[INFORMATION GIVEN]

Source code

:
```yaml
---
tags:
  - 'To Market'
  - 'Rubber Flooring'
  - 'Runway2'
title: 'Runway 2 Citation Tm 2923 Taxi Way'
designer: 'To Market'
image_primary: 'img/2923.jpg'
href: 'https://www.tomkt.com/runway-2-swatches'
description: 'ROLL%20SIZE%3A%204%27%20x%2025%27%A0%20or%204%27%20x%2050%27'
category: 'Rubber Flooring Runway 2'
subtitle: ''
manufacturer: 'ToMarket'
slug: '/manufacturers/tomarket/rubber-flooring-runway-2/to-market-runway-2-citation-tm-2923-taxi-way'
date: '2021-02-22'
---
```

[TASK TO COMPLETE]
Keeping every word in place, restate the entries above.

[SOLUTION]
Source code

:
```yaml
---
tags:
  - 'To Market'
  - 'Rubber Flooring'
  - 'Runway2'
title: 'Runway 2 Citation Tm 2923 Taxi Way'
designer: 'To Market'
image_primary: 'img/2923.jpg'
href: 'https://www.tomkt.com/runway-2-swatches'
description: 'ROLL%20SIZE%3A%204%27%20x%2025%27%A0%20or%204%27%20x%2050%27'
category: 'Rubber Flooring Runway 2'
subtitle: ''
manufacturer: 'ToMarket'
slug: '/manufacturers/tomarket/rubber-flooring-runway-2/to-market-runway-2-citation-tm-2923-taxi-way'
date: '2021-02-22'
---
```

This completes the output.